# Technical Data Extraction: Performance Analysis of LLMs under Induced Error
This document provides a comprehensive extraction of data from a technical figure containing multiple line charts. The figure is divided into two primary sections: **(a)**, which shows accuracy over task length for specific models, and **(b)**, which shows accuracy at a specific turn (Turn 100) relative to induced error rates.
---
## Section (a): Turn Accuracy vs. Task Length
This section consists of four sub-plots, each representing a different Large Language Model (LLM).

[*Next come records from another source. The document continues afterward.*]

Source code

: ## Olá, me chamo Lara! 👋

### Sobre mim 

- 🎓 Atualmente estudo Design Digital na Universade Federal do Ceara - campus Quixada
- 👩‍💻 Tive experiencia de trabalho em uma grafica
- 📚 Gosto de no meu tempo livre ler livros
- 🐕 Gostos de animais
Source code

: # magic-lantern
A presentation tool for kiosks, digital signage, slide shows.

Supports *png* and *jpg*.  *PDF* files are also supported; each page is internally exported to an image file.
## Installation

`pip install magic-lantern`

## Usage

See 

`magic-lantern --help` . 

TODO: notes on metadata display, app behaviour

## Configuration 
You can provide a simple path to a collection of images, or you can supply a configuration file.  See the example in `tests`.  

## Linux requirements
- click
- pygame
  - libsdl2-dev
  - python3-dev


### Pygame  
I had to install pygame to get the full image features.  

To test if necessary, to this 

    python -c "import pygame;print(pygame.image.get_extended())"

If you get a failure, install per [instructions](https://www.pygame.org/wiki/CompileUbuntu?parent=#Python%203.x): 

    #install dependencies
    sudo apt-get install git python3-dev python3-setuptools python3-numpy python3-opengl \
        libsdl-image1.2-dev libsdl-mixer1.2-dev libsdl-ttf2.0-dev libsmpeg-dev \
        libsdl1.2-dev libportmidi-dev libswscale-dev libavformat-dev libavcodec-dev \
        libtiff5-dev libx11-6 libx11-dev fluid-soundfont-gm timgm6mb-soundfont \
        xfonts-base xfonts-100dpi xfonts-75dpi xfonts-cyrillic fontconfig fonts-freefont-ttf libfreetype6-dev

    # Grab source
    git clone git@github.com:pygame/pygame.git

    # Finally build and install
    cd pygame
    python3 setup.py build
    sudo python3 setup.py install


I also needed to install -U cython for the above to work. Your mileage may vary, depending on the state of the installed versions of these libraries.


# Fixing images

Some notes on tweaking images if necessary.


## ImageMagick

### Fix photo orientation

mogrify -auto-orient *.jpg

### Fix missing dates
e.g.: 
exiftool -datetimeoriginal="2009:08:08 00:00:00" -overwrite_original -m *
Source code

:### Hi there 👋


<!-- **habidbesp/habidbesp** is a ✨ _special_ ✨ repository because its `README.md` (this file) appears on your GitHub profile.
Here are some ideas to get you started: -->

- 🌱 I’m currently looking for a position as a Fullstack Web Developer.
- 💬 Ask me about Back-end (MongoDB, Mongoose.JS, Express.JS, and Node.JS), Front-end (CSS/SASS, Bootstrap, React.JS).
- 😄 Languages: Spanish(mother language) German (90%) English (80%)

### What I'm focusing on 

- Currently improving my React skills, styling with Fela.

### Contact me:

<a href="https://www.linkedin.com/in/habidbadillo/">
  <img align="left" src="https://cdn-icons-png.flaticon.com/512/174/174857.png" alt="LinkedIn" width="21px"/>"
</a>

### Common Axis and Legend Information
* **Y-Axis:** "Turn Accuracy" (Scale: 0.0 to 1.0).
* **X-Axis:** "Task Length" (Scale: 0 to 100).
* **Legend (Bottom Left):**
* **Dark Blue Square:** Original Run
* **Red Square:** 100% Error Rate
* **Orange Square:** 75% Error Rate
* **Yellow Square:** 50% Error Rate
* **Light Green Square:** 25% Error Rate
* **Dark Green Square:** 0% Error Rate
### Sub-plot 1: Qwen3-14B
* **Trend:** Performance is relatively stable for low error rates (0%, 25%, Original). As the error rate increases (50% to 100%), accuracy degrades significantly as task length increases.
* **Data Points (Approximate at Task Length 100):**
* 0% Error Rate (Dark Green): ~0.8
* 25% Error Rate (Light Green): ~0.75
* Original Run (Dark Blue): ~0.7
* 50% Error Rate (Yellow): ~0.65
* 75% Error Rate (Orange): ~0.55
* 100% Error Rate (Red): ~0.5
### Sub-plot 2: Gemma3-12B
* **Trend:** Shows a much steeper decline in accuracy compared to Qwen3-14B. Even at low error rates, accuracy drops below 0.4 by task length 100.
* **Data Points (Approximate at Task Length 100):**
* 0% Error Rate (Dark Green): ~0.4
* 25% Error Rate (Light Green): ~0.3
* Original Run (Dark Blue): ~0.3
* 50% Error Rate (Yellow): ~0.2
* 75% Error Rate (Orange): ~0.15
* 100% Error Rate (Red): ~0.1
### Sub-plot 3: Qwen3-32B
* **Trend:** High resilience. The 0%, 25%, and Original runs maintain accuracy above 0.8 throughout the task. Higher error rates (75%, 100%) show a steady decline but remain higher than the Gemma models.
* **Data Points (Approximate at Task Length 100):**
* 0%/25%/Original: ~0.85 - 0.9
* 50% Error Rate (Yellow): ~0.6
* 75% Error Rate (Orange): ~0.35
* 100% Error Rate (Red): ~0.3
### Sub-plot 4: Gemma3-27B
* **Trend:** Similar to the 12B version, it shows a rapid collapse in accuracy for high error rates, though the 0% and 25% rates stay higher (~0.8) than the 12B model.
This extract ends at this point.